Across the whole listing, state how many lines include "repos". Add nothing to that number.

______________________________

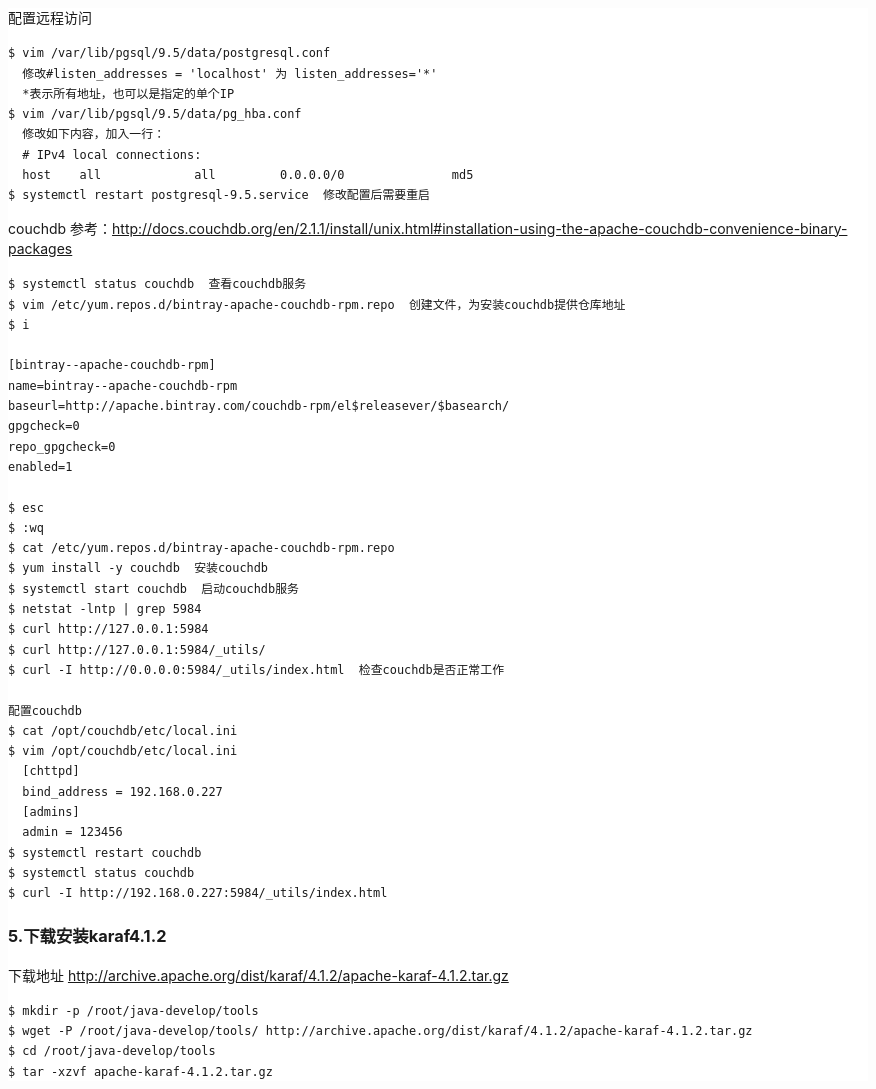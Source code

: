 配置远程访问
```
$ vim /var/lib/pgsql/9.5/data/postgresql.conf
  修改#listen_addresses = 'localhost' 为 listen_addresses='*'
  *表示所有地址，也可以是指定的单个IP
$ vim /var/lib/pgsql/9.5/data/pg_hba.conf
  修改如下内容，加入一行：
  # IPv4 local connections:
  host    all             all         0.0.0.0/0               md5
$ systemctl restart postgresql-9.5.service  修改配置后需要重启
```

couchdb
参考：http://docs.couchdb.org/en/2.1.1/install/unix.html#installation-using-the-apache-couchdb-convenience-binary-packages
```
$ systemctl status couchdb  查看couchdb服务
$ vim /etc/yum.repos.d/bintray-apache-couchdb-rpm.repo  创建文件，为安装couchdb提供仓库地址
$ i

[bintray--apache-couchdb-rpm]
name=bintray--apache-couchdb-rpm
baseurl=http://apache.bintray.com/couchdb-rpm/el$releasever/$basearch/
gpgcheck=0
repo_gpgcheck=0
enabled=1

$ esc
$ :wq
$ cat /etc/yum.repos.d/bintray-apache-couchdb-rpm.repo
$ yum install -y couchdb  安装couchdb
$ systemctl start couchdb  启动couchdb服务
$ netstat -lntp | grep 5984
$ curl http://127.0.0.1:5984
$ curl http://127.0.0.1:5984/_utils/
$ curl -I http://0.0.0.0:5984/_utils/index.html  检查couchdb是否正常工作

配置couchdb
$ cat /opt/couchdb/etc/local.ini
$ vim /opt/couchdb/etc/local.ini
  [chttpd]
  bind_address = 192.168.0.227
  [admins]
  admin = 123456
$ systemctl restart couchdb
$ systemctl status couchdb
$ curl -I http://192.168.0.227:5984/_utils/index.html
```

### 5.下载安装karaf4.1.2
下载地址 http://archive.apache.org/dist/karaf/4.1.2/apache-karaf-4.1.2.tar.gz
```
$ mkdir -p /root/java-develop/tools
$ wget -P /root/java-develop/tools/ http://archive.apache.org/dist/karaf/4.1.2/apache-karaf-4.1.2.tar.gz
$ cd /root/java-develop/tools
$ tar -xzvf apache-karaf-4.1.2.tar.gz
```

______________________________

→ **Exercise solution**
2